- [Instructions for the task] In the records below, find each line holding the word "quad" and copy it.

======== Extracted material ========

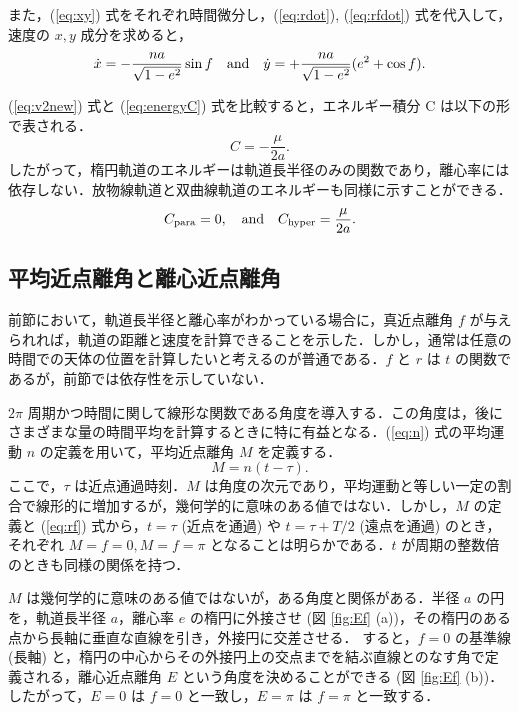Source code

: \documentclass[11pt,a4paper,oneside,onecolumn]{jreport}
\begin{document}
また，(\ref{eq:xy}) 式をそれぞれ時間微分し，(\ref{eq:rdot}),  (\ref{eq:rfdot}) 式を代入して，速度の $x, y$ 成分を求めると，
\begin{equation}
\dot{x} = - \frac{n a}{\sqrt{1 - e^2}} \sin f \quad {\rm and} \quad  \dot{y} = + \frac{n a}{\sqrt{1 - e^2}} (e^2 + \cos f). \label{eq:xdotydot}
\end{equation}

(\ref{eq:v2new}) 式と (\ref{eq:energyC}) 式を比較すると，エネルギー積分 C は以下の形で表される．
\begin{equation}
C = - \frac{\mu}{2 a}. \label{eq:C}
\end{equation}
したがって，楕円軌道のエネルギーは軌道長半径のみの関数であり，離心率には依存しない．放物線軌道と双曲線軌道のエネルギーも同様に示すことができる．
\begin{equation}
C_{{\rm para}} = 0, \quad {\rm and} \quad C_{{\rm hyper}} = \frac{\mu}{2 a}.
\end{equation}

\subsection{平均近点離角と離心近点離角}
前節において，軌道長半径と離心率がわかっている場合に，真近点離角 $f$ が与えられれば，軌道の距離と速度を計算できることを示した．しかし，通常は任意の時間での天体の位置を計算したいと考えるのが普通である．$f$ と $r$ は $t$ の関数であるが，前節では依存性を示していない．

$2 \pi$ 周期かつ時間に関して線形な関数である角度を導入する．この角度は，後にさまざまな量の時間平均を計算するときに特に有益となる．(\ref{eq:n}) 式の平均運動 $n$ の定義を用いて，平均近点離角 $M$ を定義する．
\begin{equation}
M = n (t - \tau). \label{eq:M}
\end{equation}
ここで，$\tau$ は近点通過時刻．$M$ は角度の次元であり，平均運動と等しい一定の割合で線形的に増加するが，幾何学的に意味のある値ではない．しかし，$M$ の定義と (\ref{eq:rf}) 式から，$t = \tau$ (近点を通過) や $t = \tau + T / 2$ (遠点を通過) のとき，それぞれ $M = f =0, M = f = \pi$ となることは明らかである．$t$ が周期の整数倍のときも同様の関係を持つ．

$M$ は幾何学的に意味のある値ではないが，ある角度と関係がある．半径 $a$ の円を，軌道長半径 $a$，離心率 $e$ の楕円に外接させ (図 \ref{fig:Ef} (a))，その楕円のある点から長軸に垂直な直線を引き，外接円に交差させる． すると，$f = 0$ の基準線 (長軸) と，楕円の中心からその外接円上の交点までを結ぶ直線とのなす角で定義される，離心近点離角 $E$ という角度を決めることができる (図 \ref{fig:Ef} (b))．したがって，$E = 0$ は $f = 0$ と一致し，$E = \pi$ は $f = \pi$ と一致する．
\end{document}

========

- [Final answer]
\dot{x} = - \frac{n a}{\sqrt{1 - e^2}} \sin f \quad {\rm and} \quad  \dot{y} = + \frac{n a}{\sqrt{1 - e^2}} (e^2 + \cos f). \label{eq:xdotydot}
C_{{\rm para}} = 0, \quad {\rm and} \quad C_{{\rm hyper}} = \frac{\mu}{2 a}.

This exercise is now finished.